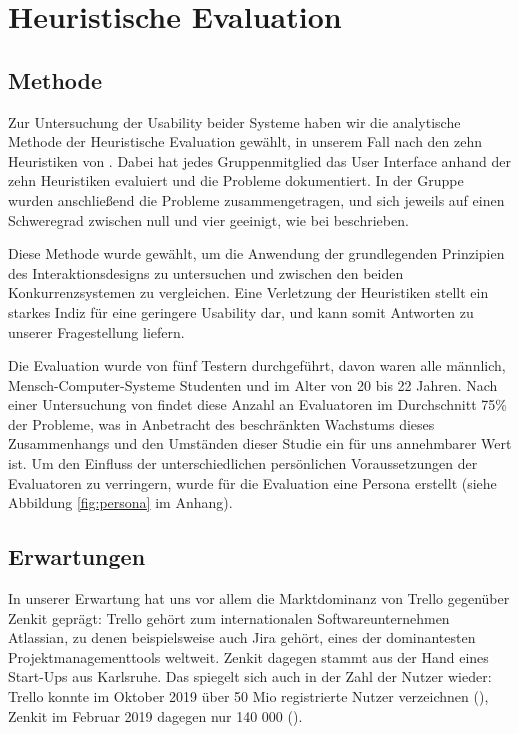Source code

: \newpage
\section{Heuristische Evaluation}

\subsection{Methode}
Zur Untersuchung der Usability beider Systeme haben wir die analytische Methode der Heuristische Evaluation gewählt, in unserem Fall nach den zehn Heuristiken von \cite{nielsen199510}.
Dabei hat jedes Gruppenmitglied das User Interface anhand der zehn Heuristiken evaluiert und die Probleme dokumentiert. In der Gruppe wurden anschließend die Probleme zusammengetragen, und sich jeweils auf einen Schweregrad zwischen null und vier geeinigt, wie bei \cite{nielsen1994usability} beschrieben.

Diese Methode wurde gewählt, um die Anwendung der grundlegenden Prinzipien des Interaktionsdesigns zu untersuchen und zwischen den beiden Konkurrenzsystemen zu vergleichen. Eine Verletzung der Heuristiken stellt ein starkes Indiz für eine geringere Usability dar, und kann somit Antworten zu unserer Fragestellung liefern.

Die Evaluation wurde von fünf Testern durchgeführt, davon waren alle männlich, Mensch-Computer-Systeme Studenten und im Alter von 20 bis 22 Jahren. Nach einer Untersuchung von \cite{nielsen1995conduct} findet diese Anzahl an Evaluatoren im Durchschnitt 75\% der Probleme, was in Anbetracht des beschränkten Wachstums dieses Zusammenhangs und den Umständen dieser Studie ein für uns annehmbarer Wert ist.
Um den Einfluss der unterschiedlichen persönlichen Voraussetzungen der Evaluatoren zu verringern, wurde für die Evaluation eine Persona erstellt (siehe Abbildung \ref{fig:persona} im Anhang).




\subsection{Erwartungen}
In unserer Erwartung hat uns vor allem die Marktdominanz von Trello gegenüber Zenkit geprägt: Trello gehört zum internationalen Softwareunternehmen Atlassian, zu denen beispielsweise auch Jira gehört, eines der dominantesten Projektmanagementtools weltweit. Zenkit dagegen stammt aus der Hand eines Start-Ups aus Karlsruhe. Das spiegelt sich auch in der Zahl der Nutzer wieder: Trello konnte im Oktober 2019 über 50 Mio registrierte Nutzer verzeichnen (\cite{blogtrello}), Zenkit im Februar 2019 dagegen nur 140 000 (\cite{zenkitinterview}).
═══
Brief = Your output must match the records word for word, apart from the images, which are left out.

Response to the task =
Source code

: \newpage
\section{Heuristische Evaluation}

\subsection{Methode}
Zur Untersuchung der Usability beider Systeme haben wir die analytische Methode der Heuristische Evaluation gewählt, in unserem Fall nach den zehn Heuristiken von \cite{nielsen199510}.
Dabei hat jedes Gruppenmitglied das User Interface anhand der zehn Heuristiken evaluiert und die Probleme dokumentiert. In der Gruppe wurden anschließend die Probleme zusammengetragen, und sich jeweils auf einen Schweregrad zwischen null und vier geeinigt, wie bei \cite{nielsen1994usability} beschrieben.

Diese Methode wurde gewählt, um die Anwendung der grundlegenden Prinzipien des Interaktionsdesigns zu untersuchen und zwischen den beiden Konkurrenzsystemen zu vergleichen. Eine Verletzung der Heuristiken stellt ein starkes Indiz für eine geringere Usability dar, und kann somit Antworten zu unserer Fragestellung liefern.

Die Evaluation wurde von fünf Testern durchgeführt, davon waren alle männlich, Mensch-Computer-Systeme Studenten und im Alter von 20 bis 22 Jahren. Nach einer Untersuchung von \cite{nielsen1995conduct} findet diese Anzahl an Evaluatoren im Durchschnitt 75\% der Probleme, was in Anbetracht des beschränkten Wachstums dieses Zusammenhangs und den Umständen dieser Studie ein für uns annehmbarer Wert ist.
Um den Einfluss der unterschiedlichen persönlichen Voraussetzungen der Evaluatoren zu verringern, wurde für die Evaluation eine Persona erstellt (siehe Abbildung \ref{fig:persona} im Anhang).




\subsection{Erwartungen}
In unserer Erwartung hat uns vor allem die Marktdominanz von Trello gegenüber Zenkit geprägt: Trello gehört zum internationalen Softwareunternehmen Atlassian, zu denen beispielsweise auch Jira gehört, eines der dominantesten Projektmanagementtools weltweit. Zenkit dagegen stammt aus der Hand eines Start-Ups aus Karlsruhe. Das spiegelt sich auch in der Zahl der Nutzer wieder: Trello konnte im Oktober 2019 über 50 Mio registrierte Nutzer verzeichnen (\cite{blogtrello}), Zenkit im Februar 2019 dagegen nur 140 000 (\cite{zenkitinterview}).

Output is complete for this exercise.